Domenica 22 ottobre – XXIX del Tempo Ordinario
(Is 45,1-6; 1Ts 1,1-5; Mt 22,15-21)
A Gesù viene chiesto di prendere posizione con una risposta secca sulla questione del tributo imposto dai Romani quando la Giudea diventò provincia dell’impero. L’obbligo di pagare il tributo ricordava a Israele di non essere il primo popolo della terra, di essere suddito di una autorità diversa da quella di Dio, di essere privato della propria libertà religiosa e politica.
1. Maestro, sappiamo che sei veritiero. Farisei ed Erodiani si rivolgono a Gesù con una domanda-tranello, con un elogio gratuito e sperticato. Gesù però non si lascia cogliere di sorpresa, non si fida, perché sa bene che i complimenti sono come i funghi: i più belli sono i più velenosi. Pertanto si rivolge agli interlocutori chiamandoli “ipocriti”, e chiede loro di mostrare la moneta del tributo.

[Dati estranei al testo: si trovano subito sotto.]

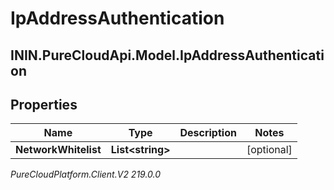 # IpAddressAuthentication

## ININ.PureCloudApi.Model.IpAddressAuthentication

## Properties

|Name | Type | Description | Notes|
|------------ | ------------- | ------------- | -------------|
| **NetworkWhitelist** | **List&lt;string&gt;** |  | [optional] |



_PureCloudPlatform.Client.V2 219.0.0_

È chiaro che Gesù non aveva con sé la moneta, praticava la povertà realmente. Invece i suoi avversari facevano uso della moneta, perché tornava loro comodo; la portavano con sé anche nel recinto del tempio e non consideravano che l’immagine dell’imperatore offendeva la sacralità del luogo.
2. Rendete a Cesare. Di fronte alla domanda se è lecito “pagare” il tributo a Cesare, Gesù risponde con la parola “rendere”: rendere a ciascuno quello che gli appartiene. È troppo comodo rifiutarsi di pagare il tributo a Cesare e usare poi la sua moneta.

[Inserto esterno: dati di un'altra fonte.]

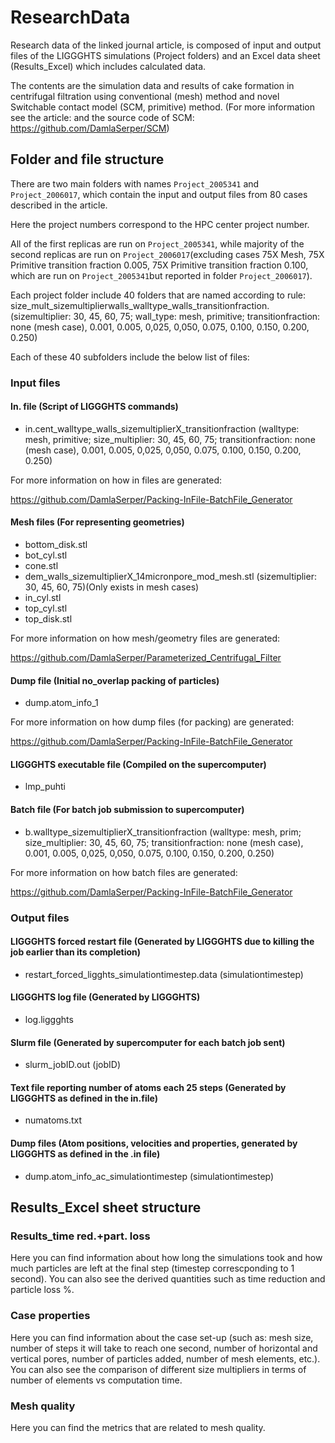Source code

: # ResearchData
Research data of the linked journal article, is composed of input and output files of the LIGGGHTS simulations (Project folders) and an Excel data sheet (Results_Excel) which includes calculated data. 

The contents are the simulation data and results of cake formation in centrifugal filtration using conventional (mesh) method and novel Switchable contact model (SCM, primitive) method. (For more information see the article: and the source code of SCM: https://github.com/DamlaSerper/SCM)

## Folder and file structure
There are two main folders with names `Project_2005341` and `Project_2006017`, which contain the input and output files from 80 cases described in the article.

Here the project numbers correspond to the HPC center project number.

All of the first replicas are run on `Project_2005341`, while majority of the second replicas are run on `Project_2006017`(excluding cases 75X Mesh, 75X Primitive transition fraction 0.005, 75X Primitive transition fraction 0.100, which are run on `Project_2005341`but reported in folder `Project_2006017`).

Each project folder include 40 folders that are named according to rule: size_mult_sizemultiplierwalls_walltype_walls_transitionfraction. (sizemultiplier: 30, 45, 60, 75; wall_type: mesh, primitive; transitionfraction: none (mesh case), 0.001, 0.005, 0,025, 0,050, 0.075, 0.100, 0.150, 0.200, 0.250)

Each of these 40 subfolders include the below list of files:

### Input files
#### In. file (Script of LIGGGHTS commands)
- in.cent_walltype_walls_sizemultiplierX_transitionfraction (walltype: mesh, primitive; size_multiplier: 30, 45, 60, 75; transitionfraction: none (mesh case), 0.001, 0.005, 0,025, 0,050, 0.075, 0.100, 0.150, 0.200, 0.250)

For more information on how in files are generated:

https://github.com/DamlaSerper/Packing-InFile-BatchFile_Generator

#### Mesh files (For representing geometries)
- bottom_disk.stl 
- bot_cyl.stl
- cone.stl
- dem_walls_sizemultiplierX_14micronpore_mod_mesh.stl (sizemultiplier: 30, 45, 60, 75)(Only exists in mesh cases)
- in_cyl.stl
- top_cyl.stl
- top_disk.stl

For more information on how mesh/geometry files are generated:

https://github.com/DamlaSerper/Parameterized_Centrifugal_Filter

#### Dump file (Initial no_overlap packing of particles)
- dump.atom_info_1

For more information on how dump files (for packing) are generated:

https://github.com/DamlaSerper/Packing-InFile-BatchFile_Generator

#### LIGGGHTS executable file (Compiled on the supercomputer)
- lmp_puhti

#### Batch file (For batch job submission to supercomputer)
- b.walltype_sizemultiplierX_transitionfraction (walltype: mesh, prim; size_multiplier: 30, 45, 60, 75; transitionfraction: none (mesh case), 0.001, 0.005, 0,025, 0,050, 0.075, 0.100, 0.150, 0.200, 0.250)

For more information on how batch files are generated:

https://github.com/DamlaSerper/Packing-InFile-BatchFile_Generator

### Output files
#### LIGGGHTS forced restart file (Generated by LIGGGHTS due to killing the job earlier than its completion)
- restart_forced_ligghts_simulationtimestep.data (simulationtimestep)
        
#### LIGGGHTS log file (Generated by LIGGGHTS)
- log.liggghts
        
#### Slurm file (Generated by supercomputer for each batch job sent)
- slurm_jobID.out (jobID)

#### Text file reporting number of atoms each 25 steps (Generated by LIGGGHTS as defined in the in.file)
- numatoms.txt
        
#### Dump files (Atom positions, velocities and properties, generated by LIGGGHTS as defined in the .in file)
- dump.atom_info_ac_simulationtimestep (simulationtimestep)

## Results_Excel sheet structure
### Results_time red.+part. loss
Here you can find information about how long the simulations took and how much particles are left at the final step (timestep correscponding to 1 second). You can also see the derived quantities such as time reduction and particle loss %.

### Case properties
Here you can find information about the case set-up (such as: mesh size, number of steps it will take to reach one second, number of horizontal and vertical pores, number of particles added, number of mesh elements, etc.). You can also see the comparison of different size multipliers in terms of number of elements vs computation time.

### Mesh quality
Here you can find the metrics that are related to mesh quality.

L’autorità, anche quando è rappresentata da persone indegne, garantisce l’ordine sociale voluto da Dio.
La risposta di Gesù ha una portata molto grande, perché separa il potere religioso dal potere politico; in nessuna religione è prevista questa separazione.
Lo Stato è laico per sua natura, è separato dalla religione e agisce in modo autonomo, però laicità o aconfessionalità non significano opposizione alla religione, ma riconoscimento che la sfera religiosa ha una valenza autonoma che va oltre il potere dello Stato.
Secondo la rivelazione biblica ogni uomo è sottoposto a un ordine molto più grande del potere politico.
3. Rendete a Dio. Pur riconoscendo la legittimità del tributo imperiale, Gesù dichiara che comunque l’obbedienza maggiore va tributata solo a Dio, perché l’uomo è proprietà di Dio in quanto porta in sé la sua immagine, e Dio pretende quello che è suo, cioè l’uomo nella sua totalità.
Gesù fa sua la dottrina del Primo Testamento e della cultura orientale in genere che considerava Dio padrone di tutto e l’uomo suo servo. L’uomo non costruisce da solo la sua personalità, come pretende di fare la filosofia stoica; se è lasciato solo con le sue forze diventa schiavo del peccato.
Sono liberi coloro che sono servi di Dio, e l’obbedienza prestata all’autorità è obbedienza prestata a Dio, è servizio reso a Dio.
Il considerare la libertà come mancanza totale di legami religiosi o sociali, favorisce il fanatismo e l’arbitrio. Mancanza di legami e arbitrio non sono la libertà, ma la sua distruzione.